» **What you should do**:
Set down each line of the listing exactly as it reads.

» **Material for the task**:
=== Begin Enclosure ===
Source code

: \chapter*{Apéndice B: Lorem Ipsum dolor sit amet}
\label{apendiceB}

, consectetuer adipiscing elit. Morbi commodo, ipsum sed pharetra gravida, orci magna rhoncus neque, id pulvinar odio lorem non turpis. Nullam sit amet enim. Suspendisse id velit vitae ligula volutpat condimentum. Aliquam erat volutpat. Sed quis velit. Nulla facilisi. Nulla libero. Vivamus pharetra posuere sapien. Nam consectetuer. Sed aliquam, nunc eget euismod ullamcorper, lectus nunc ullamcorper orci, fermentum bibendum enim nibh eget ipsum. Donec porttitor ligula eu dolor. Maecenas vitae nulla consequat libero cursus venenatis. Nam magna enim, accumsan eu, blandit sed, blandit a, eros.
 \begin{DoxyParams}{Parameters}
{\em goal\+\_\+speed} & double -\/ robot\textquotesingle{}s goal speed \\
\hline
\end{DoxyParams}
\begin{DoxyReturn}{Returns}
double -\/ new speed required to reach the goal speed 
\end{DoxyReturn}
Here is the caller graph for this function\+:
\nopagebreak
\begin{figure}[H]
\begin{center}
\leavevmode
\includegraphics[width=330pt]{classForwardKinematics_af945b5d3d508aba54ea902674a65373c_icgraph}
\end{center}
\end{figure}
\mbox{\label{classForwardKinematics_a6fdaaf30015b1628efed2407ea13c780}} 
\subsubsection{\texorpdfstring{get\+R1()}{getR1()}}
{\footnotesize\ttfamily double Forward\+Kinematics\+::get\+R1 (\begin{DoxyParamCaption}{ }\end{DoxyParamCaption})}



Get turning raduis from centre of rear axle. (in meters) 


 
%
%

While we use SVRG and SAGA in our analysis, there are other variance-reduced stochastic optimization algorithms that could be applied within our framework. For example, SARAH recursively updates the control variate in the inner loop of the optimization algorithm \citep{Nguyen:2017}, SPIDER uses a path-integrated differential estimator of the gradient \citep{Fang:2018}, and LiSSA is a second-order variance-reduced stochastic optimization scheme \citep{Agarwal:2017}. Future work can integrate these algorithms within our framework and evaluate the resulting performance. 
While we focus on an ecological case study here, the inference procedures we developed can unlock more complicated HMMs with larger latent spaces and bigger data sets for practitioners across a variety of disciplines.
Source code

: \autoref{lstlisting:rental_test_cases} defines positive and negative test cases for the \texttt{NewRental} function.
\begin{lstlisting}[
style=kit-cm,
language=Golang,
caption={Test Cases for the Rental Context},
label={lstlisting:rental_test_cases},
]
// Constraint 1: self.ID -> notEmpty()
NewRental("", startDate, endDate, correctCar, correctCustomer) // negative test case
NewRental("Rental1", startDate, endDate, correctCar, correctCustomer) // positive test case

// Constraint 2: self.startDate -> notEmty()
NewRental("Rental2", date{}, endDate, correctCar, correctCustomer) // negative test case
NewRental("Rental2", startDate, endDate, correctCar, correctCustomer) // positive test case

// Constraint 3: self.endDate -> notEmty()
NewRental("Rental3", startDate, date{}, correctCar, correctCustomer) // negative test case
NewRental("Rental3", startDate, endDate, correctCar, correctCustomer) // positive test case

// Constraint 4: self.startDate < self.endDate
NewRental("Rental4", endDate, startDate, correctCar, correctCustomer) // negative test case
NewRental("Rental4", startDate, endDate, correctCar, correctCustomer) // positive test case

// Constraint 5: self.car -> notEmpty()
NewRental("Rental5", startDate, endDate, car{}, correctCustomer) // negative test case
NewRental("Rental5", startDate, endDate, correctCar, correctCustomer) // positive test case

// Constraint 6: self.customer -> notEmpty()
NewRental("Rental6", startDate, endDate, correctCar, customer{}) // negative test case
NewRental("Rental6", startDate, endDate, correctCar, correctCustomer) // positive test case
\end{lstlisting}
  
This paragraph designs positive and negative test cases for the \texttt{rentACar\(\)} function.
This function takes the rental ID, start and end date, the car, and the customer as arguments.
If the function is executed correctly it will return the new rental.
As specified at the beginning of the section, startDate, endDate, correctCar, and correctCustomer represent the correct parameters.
=== End Enclosure ===
» **Response to this exercise**:
Source code

: \chapter*{Apéndice B: Lorem Ipsum dolor sit amet}
\label{apendiceB}

, consectetuer adipiscing elit. Morbi commodo, ipsum sed pharetra gravida, orci magna rhoncus neque, id pulvinar odio lorem non turpis. Nullam sit amet enim. Suspendisse id velit vitae ligula volutpat condimentum. Aliquam erat volutpat. Sed quis velit. Nulla facilisi. Nulla libero. Vivamus pharetra posuere sapien. Nam consectetuer. Sed aliquam, nunc eget euismod ullamcorper, lectus nunc ullamcorper orci, fermentum bibendum enim nibh eget ipsum. Donec porttitor ligula eu dolor. Maecenas vitae nulla consequat libero cursus venenatis. Nam magna enim, accumsan eu, blandit sed, blandit a, eros.
 \begin{DoxyParams}{Parameters}
{\em goal\+\_\+speed} & double -\/ robot\textquotesingle{}s goal speed \\
\hline
\end{DoxyParams}
\begin{DoxyReturn}{Returns}
double -\/ new speed required to reach the goal speed 
\end{DoxyReturn}
Here is the caller graph for this function\+:
\nopagebreak
\begin{figure}[H]
\begin{center}
\leavevmode
\includegraphics[width=330pt]{classForwardKinematics_af945b5d3d508aba54ea902674a65373c_icgraph}
\end{center}
\end{figure}
\mbox{\label{classForwardKinematics_a6fdaaf30015b1628efed2407ea13c780}} 
\subsubsection{\texorpdfstring{get\+R1()}{getR1()}}
{\footnotesize\ttfamily double Forward\+Kinematics\+::get\+R1 (\begin{DoxyParamCaption}{ }\end{DoxyParamCaption})}



Get turning raduis from centre of rear axle. (in meters) 


 
%
%

While we use SVRG and SAGA in our analysis, there are other variance-reduced stochastic optimization algorithms that could be applied within our framework. For example, SARAH recursively updates the control variate in the inner loop of the optimization algorithm \citep{Nguyen:2017}, SPIDER uses a path-integrated differential estimator of the gradient \citep{Fang:2018}, and LiSSA is a second-order variance-reduced stochastic optimization scheme \citep{Agarwal:2017}. Future work can integrate these algorithms within our framework and evaluate the resulting performance. 
While we focus on an ecological case study here, the inference procedures we developed can unlock more complicated HMMs with larger latent spaces and bigger data sets for practitioners across a variety of disciplines.
Source code

: \autoref{lstlisting:rental_test_cases} defines positive and negative test cases for the \texttt{NewRental} function.
\begin{lstlisting}[
style=kit-cm,
language=Golang,
caption={Test Cases for the Rental Context},
label={lstlisting:rental_test_cases},
]
// Constraint 1: self.ID -> notEmpty()
NewRental("", startDate, endDate, correctCar, correctCustomer) // negative test case
NewRental("Rental1", startDate, endDate, correctCar, correctCustomer) // positive test case

// Constraint 2: self.startDate -> notEmty()
NewRental("Rental2", date{}, endDate, correctCar, correctCustomer) // negative test case
NewRental("Rental2", startDate, endDate, correctCar, correctCustomer) // positive test case

// Constraint 3: self.endDate -> notEmty()
NewRental("Rental3", startDate, date{}, correctCar, correctCustomer) // negative test case
NewRental("Rental3", startDate, endDate, correctCar, correctCustomer) // positive test case

// Constraint 4: self.startDate < self.endDate
NewRental("Rental4", endDate, startDate, correctCar, correctCustomer) // negative test case
NewRental("Rental4", startDate, endDate, correctCar, correctCustomer) // positive test case

// Constraint 5: self.car -> notEmpty()
NewRental("Rental5", startDate, endDate, car{}, correctCustomer) // negative test case
NewRental("Rental5", startDate, endDate, correctCar, correctCustomer) // positive test case

// Constraint 6: self.customer -> notEmpty()
NewRental("Rental6", startDate, endDate, correctCar, customer{}) // negative test case
NewRental("Rental6", startDate, endDate, correctCar, correctCustomer) // positive test case
\end{lstlisting}
  
This paragraph designs positive and negative test cases for the \texttt{rentACar\(\)} function.
This function takes the rental ID, start and end date, the car, and the customer as arguments.
If the function is executed correctly it will return the new rental.
As specified at the beginning of the section, startDate, endDate, correctCar, and correctCustomer represent the correct parameters.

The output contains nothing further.